As a demonstrator for STEP, we have created an instructional VR for Tai Chi, the Chinese art of movement.

XML encoding

Since we do not wish to force the average user to learn DLP to be able to define scripts in STEP, we are also developing XSTEP, an XML encoding for STEP. We use seq and par tags as found in SMIL, as well as gesture tags with appropriate attributes for speed, direction and body parts involved. As an example, look at the XSTEP specification of the walk action.

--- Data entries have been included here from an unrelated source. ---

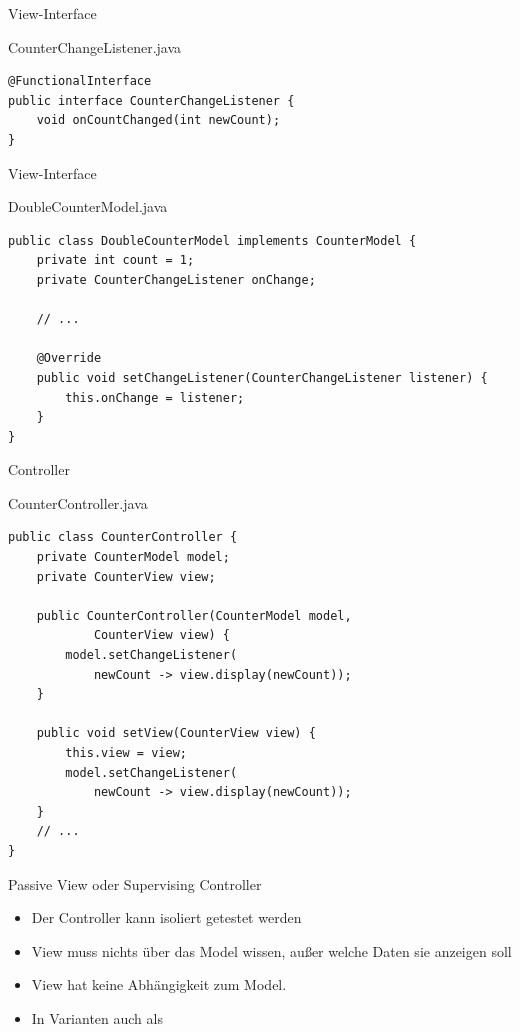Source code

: \begin{frame}[fragile]{View-Interface}
	\begin{exampleblock}{CounterChangeListener.java}
 		\begin{lstlisting}
@FunctionalInterface
public interface CounterChangeListener {
	void onCountChanged(int newCount);
}
 		\end{lstlisting}
 	\end{exampleblock}
\end{frame}

\begin{frame}[fragile]{View-Interface}
	\begin{exampleblock}{DoubleCounterModel.java}
 		\begin{lstlisting}
public class DoubleCounterModel implements CounterModel {
    private int count = 1;
    private CounterChangeListener onChange;

    // ...
	
	@Override
	public void setChangeListener(CounterChangeListener listener) {
		this.onChange = listener;
	}
}
 		\end{lstlisting}
 	\end{exampleblock}
\end{frame}

\begin{frame}[fragile]{Controller}
	\begin{exampleblock}{CounterController.java}
 		\begin{lstlisting}
public class CounterController {
    private CounterModel model;
    private CounterView view;

    public CounterController(CounterModel model, 
    		CounterView view) {
        model.setChangeListener(
        	newCount -> view.display(newCount)); 
    }
    
    public void setView(CounterView view) {
		this.view = view;
		model.setChangeListener(
			newCount -> view.display(newCount)); 
	}
    // ...
}
 		\end{lstlisting}
 	\end{exampleblock}
\end{frame}

\begin{frame}{Passive View oder Supervising Controller}
	\begin{itemize}
	  \item Der Controller kann isoliert getestet werden
	  \item View muss nichts über das Model wissen, außer welche Daten sie anzeigen soll
	  \item View hat keine Abhängigkeit zum Model.
	  \item In Varianten auch als 
	\end{itemize}
\end{frame}


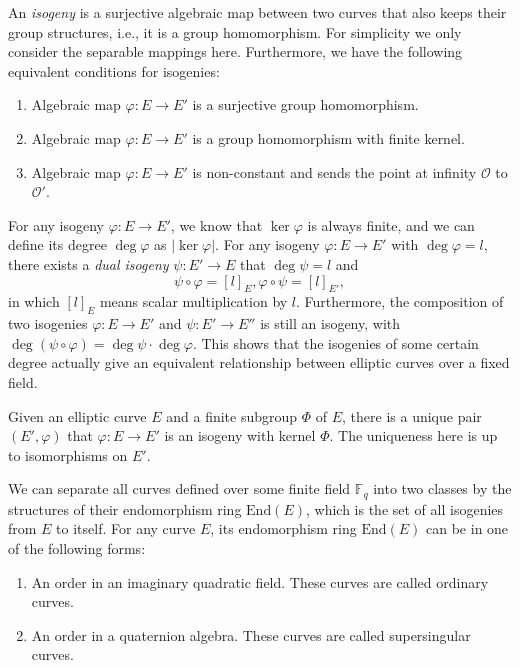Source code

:\begin{definition}[Isogeny] An \textit{isogeny} is a surjective algebraic map between two curves that also keeps their group structures, i.e., it is a group homomorphism. For simplicity we only consider the separable mappings here. Furthermore, we have the following equivalent conditions for isogenies:
\begin{enumerate}
    \item Algebraic map $\varphi:E\to E'$ is a surjective group homomorphism.
    \item Algebraic map $\varphi:E\to E'$ is a group homomorphism with finite kernel.
    \item Algebraic map $\varphi:E\to E'$ is non-constant and sends the point at infinity $\mathcal O$ to $\mathcal O'$.
\end{enumerate}
\end{definition}

For any isogeny $\varphi:E\to E'$, we know that $\ker \varphi$ is always finite, and we can define its degree $\deg \varphi$ as $|\ker \varphi|$. For any isogeny $\varphi: E\to E'$ with $\deg\varphi=l$, there exists a \textit{dual isogeny} $\psi:E'\to E$ that $\deg\psi=l$ and
$$
\psi\circ\varphi=[l]_E,\varphi\circ\psi=[l]_{E'},
$$
in which $[l]_E$ means scalar multiplication by $l$. Furthermore, the composition of two isogenies $\varphi:E\to E'$ and $\psi:E'\to E''$ is still an isogeny, with $\deg(\psi\circ\varphi)=\deg \psi\cdot\deg\varphi$. This shows that the isogenies of some certain degree actually give an equivalent relationship between elliptic curves over a fixed field.

\begin{proposition} 
Given an elliptic curve $E$ and a finite subgroup $\Phi$ of $E$, there is a unique pair $(E',\varphi)$ that $\varphi:E\to E'$ is an isogeny with kernel $\Phi$. The uniqueness here is up to isomorphisms on $E'$.
\end{proposition}

\begin{definition} We can separate all curves defined over some finite field $\mathbb F_q$ into two classes by the structures of their endomorphism ring $\text{End}(E)$, which is the set of all isogenies from $E$ to itself. For any curve $E$, its endomorphism ring $\text{End}(E)$ can be in one of the following forms:
\begin{enumerate}
    \item An order in an imaginary quadratic field. These curves are called ordinary curves.
    \item An order in a quaternion algebra. These curves are called supersingular curves.
\end{enumerate}
\end{definition}

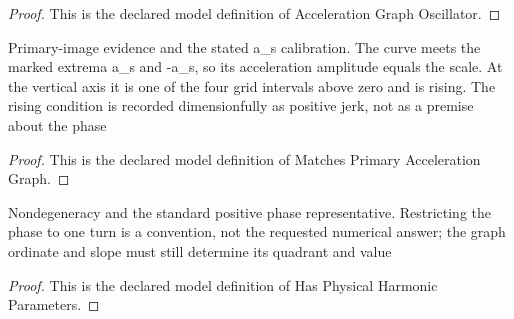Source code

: \begin{proof}
  This is the declared model definition of Acceleration Graph Oscillator.
\end{proof}
\begin{definition}
  \label{def:physics:phyx-mini-0277:phyxminiproblems-problemphyxmini0277-matchesprimaryaccelerationgraph}
  Primary-image evidence and the stated a\_s calibration. The curve meets the marked extrema a\_s and -a\_s, so its acceleration amplitude equals the scale. At the vertical axis it is one of the four grid intervals above zero and is rising. The rising condition is recorded dimensionfully as positive jerk, not as a premise about the phase
\end{definition}
\begin{proof}
  This is the declared model definition of Matches Primary Acceleration Graph.
\end{proof}
\begin{definition}
  \label{def:physics:phyx-mini-0277:phyxminiproblems-problemphyxmini0277-hasphysicalharmonicparameters}
  Nondegeneracy and the standard positive phase representative. Restricting the phase to one turn is a convention, not the requested numerical answer; the graph ordinate and slope must still determine its quadrant and value
\end{definition}
\begin{proof}
  This is the declared model definition of Has Physical Harmonic Parameters.
\end{proof}
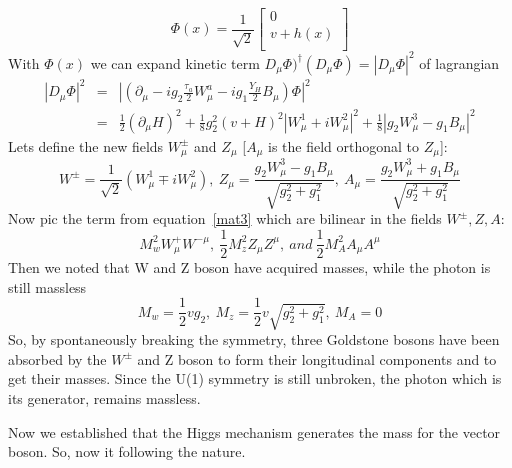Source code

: \begin{equation}
    \Phi (x)=\frac{1}{\sqrt{2}}
        \begin{bmatrix}
        0   \\
        v+h(x)  \\
        \end{bmatrix}
\end{equation}
With $\Phi(x)$ we can expand kinetic term $D_\mu \Phi)^{\dagger} (D_\mu \Phi)=|D_\mu \Phi|^2$ of lagrangian
\begin{eqnarray}\label{mat3}
    |D_{\mu} \Phi|^2 & = & |(\partial_{\mu}-ig_2\frac{\tau_a}{2}W^a_{\mu}-ig_1 \frac{Y_H}{2}B_{\mu})\Phi|^2 \nonumber \\
            & = & \frac{1}{2}(\partial_\mu H)^2+\frac{1}{8}g^2_2(v+H)^2|W^1_{\mu}+iW^2_\mu|^2+\frac{1}{8}|g_2W^3_\mu-g_1B_\mu|^2
\end{eqnarray}
Lets define the new fields $W^{\pm}_\mu$ and $Z_\mu$ [$A_\mu$ is the field orthogonal to $Z_\mu$]:
\begin{equation}
    W^{\pm}=\frac{1}{\sqrt{2}}(W^1_\mu \mp iW^2_\mu),~Z_\mu=\frac{g_2W^3_\mu-g_1B_\mu}{\sqrt{g^2_2+g^2_1}},~A_\mu=\frac{g_2W^3_\mu+g_1B_\mu}{\sqrt{g^2_2+g^2_1}}
\end{equation}
Now pic the term from equation~\ref{mat3} which are bilinear in the fields $W^\pm,Z,A$:
\begin{equation}
    M^2_wW^+_\mu W^{-\mu},~\frac{1}{2}M^2_z Z_\mu Z^\mu,~and~\frac{1}{2}M^2_AA_\mu A^\mu
\end{equation}
Then we noted that W and Z boson have acquired masses, while the photon is still massless
\begin{equation}
    M_w=\frac{1}{2}vg_2,~M_z=\frac{1}{2}v\sqrt{g^2_2+g^2_1},~M_A=0
\end{equation}
So, by spontaneously breaking the symmetry, three Goldstone bosons have been absorbed by the $W^{\pm}$ and Z boson to form their longitudinal components and to get their masses. Since the U(1) symmetry is still unbroken, the photon which is its generator, remains massless.

Now we established that the Higgs mechanism generates the mass for the vector boson. So, now it following the nature.


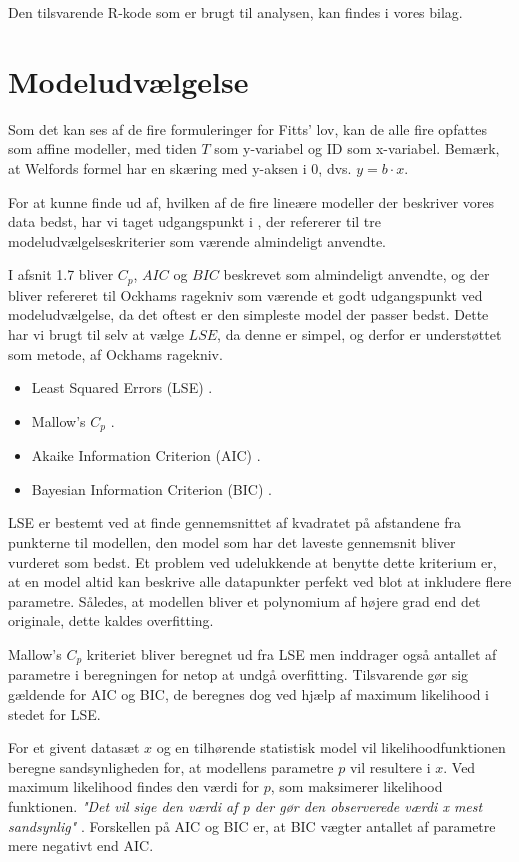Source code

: Den tilsvarende R-kode som er brugt til analysen, kan findes i vores bilag.
\section*{Modeludvælgelse}
Som det kan ses af de fire formuleringer for Fitts' lov, kan de alle fire opfattes som affine modeller, med tiden $T$ som y-variabel og ID som x-variabel. Bemærk, at Welfords formel har en skæring med y-aksen i 0, dvs. $y=b\cdot x$.

For at kunne finde ud af, hvilken af de fire lineære modeller der beskriver vores data bedst, har vi taget udgangspunkt i \cite{wu2011experiments}, der refererer til tre modeludvælgelseskriterier som værende almindeligt anvendte.

I \cite{wu2011experiments} afsnit 1.7 bliver $C_p$, $AIC$ og $BIC$ beskrevet som almindeligt anvendte, og der bliver refereret til Ockhams ragekniv som værende et godt udgangspunkt ved modeludvælgelse, da det oftest er den simpleste model der passer bedst. Dette har vi brugt til selv at vælge $LSE$, da denne er simpel, og derfor er understøttet som metode, af Ockhams ragekniv.
\begin{itemize}
\item{Least Squared Errors (LSE) \cite{legendre1805}.}
\item{Mallow's $C_p$ \cite{mallow1973}.}
\item{Akaike Information Criterion (AIC) \cite{akaike1973}.}
\item{Bayesian Information Criterion (BIC) \cite{schwarz1978}.}
\end{itemize}
LSE er bestemt ved at finde gennemsnittet af kvadratet på afstandene fra punkterne til modellen, den model som har det laveste gennemsnit bliver vurderet som bedst. Et problem ved udelukkende at benytte dette kriterium er, at en model altid kan beskrive alle datapunkter perfekt ved blot at inkludere flere parametre. Således, at modellen bliver et polynomium af højere grad end det originale, dette kaldes overfitting.

Mallow's $C_p$ kriteriet bliver beregnet ud fra LSE men inddrager også antallet af parametre i beregningen for netop at undgå overfitting. Tilsvarende gør sig gældende for AIC og BIC, de beregnes dog ved hjælp af maximum likelihood i stedet for LSE.

For et givent datasæt $x$ og en tilhørende statistisk model vil likelihoodfunktionen beregne sandsynligheden for, at modellens parametre $p$ vil resultere i $x$. Ved maximum likelihood findes den værdi for  $p$, som maksimerer likelihood funktionen. \textit{"Det vil sige den v{\ae}rdi af  p der gør den observerede v{\ae}rdi x mest sandsynlig"} \cite{ditlevsen2011}. Forskellen på AIC og BIC er, at BIC vægter antallet af parametre mere negativt end AIC.

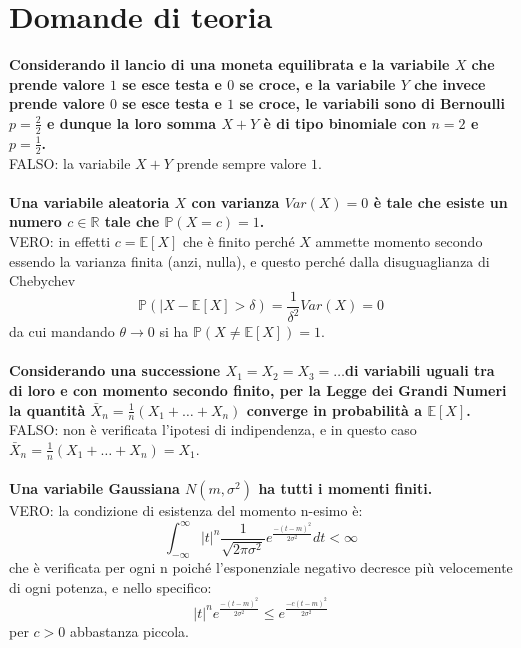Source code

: \newpage
\section{Domande di teoria}

\textbf{Considerando il lancio di una moneta equilibrata e la variabile $X$ che prende valore $1$ se esce testa e $0$ se croce, e la variabile $Y$ che invece prende valore $0$ se esce testa e $1$ se croce, le variabili sono di Bernoulli $p = \frac{2}{2}$ e dunque la loro somma $X + Y$ è di tipo binomiale con $n = 2$ e $p = \frac{1}{2}$.}\\
FALSO: la variabile $X + Y$ prende sempre valore $1$.\\\\


\noindent\textbf{Una variabile aleatoria $X$ con varianza $Var(X) = 0$ è tale che esiste un numero $c \in \mathbb{R}$
tale che $\mathbb{P}(X = c) = 1$.}\\
VERO: in effetti $c = \mathbb{E}[X]$ che è finito perché $X$ ammette momento secondo essendo la varianza finita (anzi, nulla), e questo perché dalla disuguaglianza di Chebychev
\begin{equation*}
	\mathbb{P}(\lvert X - \mathbb{E}[X] > \delta) = \frac{1}{\delta^2}Var(X)=0
\end{equation*}
da cui mandando $\theta \to 0$ si ha $\mathbb{P}(X \neq \mathbb{E}[X])=1$.\\\\

\noindent\textbf{Considerando una successione $X_1 = X_2 = X_3 = \ldots$di variabili uguali tra di loro e con momento secondo finito, per la Legge dei Grandi Numeri la quantità $\bar{X}_n = \frac{1}{n}(X_1 + \ldots + X_n)$ converge in probabilità a $\mathbb{E}[X]$.}\\
FALSO: non è verificata l’ipotesi di indipendenza, e in questo caso $\bar{X}_n = \frac{1}{n}(X_1 + \ldots + X_n) = X_1$.\\\\

\noindent\textbf{Una variabile Gaussiana $N(m, \sigma^2)$ ha tutti i momenti finiti.}\\
VERO: la condizione di esistenza del momento n-esimo è:
\begin{equation*}
	\int_{-\infty}^{\infty} \lvert t \rvert^n \frac{1}{\sqrt{2\pi\sigma^2}}e^{\frac{-(t-m)^2}{2\sigma^2}}dt < \infty
\end{equation*}
che è verificata per ogni n poiché l’esponenziale negativo decresce più velocemente di ogni potenza, e nello specifico:
\begin{equation*}
	\lvert t \rvert^n e^{\frac{-(t-m)^2}{2\sigma^2}} \leq e^{\frac{-c(t-m)^2}{2\sigma^2}}
\end{equation*}
per $c>0$ abbastanza piccola.\\\\

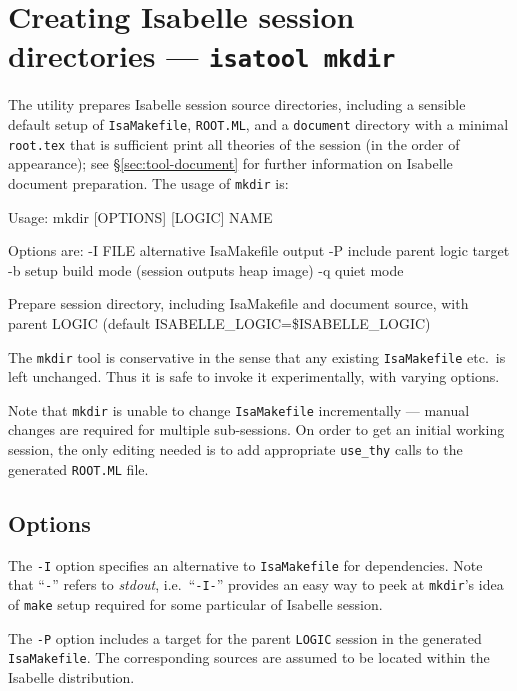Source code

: \section{Creating Isabelle session directories --- \texttt{isatool mkdir}}
\label{sec:tool-mkdir}

The  utility prepares Isabelle session source directories,
including a sensible default setup of \texttt{IsaMakefile}, \texttt{ROOT.ML},
and a \texttt{document} directory with a minimal \texttt{root.tex} that is
sufficient print all theories of the session (in the order of appearance); see
\S\ref{sec:tool-document} for further information on Isabelle document
preparation.  The usage of \texttt{mkdir} is:
\begin{ttbox}
Usage: mkdir [OPTIONS] [LOGIC] NAME

  Options are:
    -I FILE      alternative IsaMakefile output
    -P           include parent logic target
    -b           setup build mode (session outputs heap image)
    -q           quiet mode

  Prepare session directory, including IsaMakefile and document source,
  with parent LOGIC (default ISABELLE_LOGIC=\$ISABELLE_LOGIC)
\end{ttbox}

The \texttt{mkdir} tool is conservative in the sense that any existing
\texttt{IsaMakefile} etc.\ is left unchanged.  Thus it is safe to invoke it
experimentally, with varying options.

Note that \texttt{mkdir} is unable to change \texttt{IsaMakefile}
incrementally --- manual changes are required for multiple sub-sessions.  On
order to get an initial working session, the only editing needed is to add
appropriate \texttt{use_thy} calls to the generated \texttt{ROOT.ML} file.


\subsection*{Options}

The \texttt{-I} option specifies an alternative to \texttt{IsaMakefile} for
dependencies.  Note that ``\texttt{-}'' refers to \emph{stdout}, i.e.\ 
``\texttt{-I-}'' provides an easy way to peek at \texttt{mkdir}'s idea of
\texttt{make} setup required for some particular of Isabelle session.

\medskip The \texttt{-P} option includes a target for the parent
\texttt{LOGIC} session in the generated \texttt{IsaMakefile}.  The
corresponding sources are assumed to be located within the Isabelle
distribution.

  <action type="walk(Agent)">
   <par speed="fast">
    <gesture type="turn" actor="Agent" part="r_shoulder" dir="back_down2"/>
   <par speed="fast">
    <gesture type="turn" actor="Agent" part="r_hip" dir="back_down2"/>
Similar as with the specification of dialog phrases, such a specification is translated into the corresponding DLP code, which is loaded with the scene it belongs to. For XSTEP we have developed an XSLT stylesheet, using the Saxon package, that transforms an XSTEP specification into DLP. We plan to incorporate XML-processing capabilities in DLP, so that such specifications can be loaded dynamically.

related work

There is an enormous amount of research dealing with virtual environments that are in one way or another inhabited by embodied agents. By way of comparison, we will discuss a limited number of related research projects.

As systems that have a comparable scope we may mention  [Environments] and DIVE, that both have a client-server architecture for realizing virtual environments. Our DLP+X3D platform distinguishes itself from these by providing a uniform programmatic interface, uniform in the sense of being based on DLP throughout.

The Parlevink group at the Dutch University of Twente has done active research in applications of virtual environments with agents. Their focus is, however, more on language processing, whereas our focus may be characterized as providing innovative technology.

Both  [Jinni] and  [Scripts] deal with incorporating logic programming within VRML-based scenes, the former using the External Authoring Interface, and the latter inline logic scripts. Whereas our platform is based on distributed objects, Jinni deploys a distributed blackboard to effect multi-user synchronisation.

Our scripting language may be compared to the scripting facilities offered by Alice, which are built on top of Python. Also, Signing Avatar has a powerful scripting language. However, we wish to state that our scripting language is based on dynamic logic, and has powerful abstraction capabilities and support for parallelism.

Finally, we seem to share a number of interests with the VHML community, which is developing a suite of markup languages for expressing humanoid behavior. We see this activity as complementary to ours, since our research proceeds from technical feasibility, that is how we can capture the semantics of humanoid gestures and movements within our dynamic logic, which is implemented on top of DLP.

future research


  • high level platform -- flexible and powerful
  • clean separation of concerns -- modelling and programming


  • added complexity -- due to hybrid platform
  • performance penalty -- due to EAI communication


  • models -- movement, behavior, moods
  • mark up -- dialogs, actions, style
  • support -- text-to-speech, interaction


In summary, we may state that our DLP+X3D platform is a powerful, flexible and high-level platform for developing VR applications with embodied agents. It offers a clean separation of modeling and programming concerns. On the negative side, we should mention that this separation may also make development more complex and, of course, that there is a (small) performance penalty due to the overhead incurred by using the External Authoring Interface.

Where our system is currently lacking, clearly, is adequate computational models underlying humanoid behavior, including gestures, speech and emotive characteristics. The VHML effort seems to have a rich offering that we need to digest in order to improve our system in this respect.

Our choice to adopt open standards, such as XML-based X3D, seems to be benificial, in that it allows us to profit from the work that is being done in other communities, so that we can enrich our platform with the functionality needed to create convincing embodied agents in a meaningful context.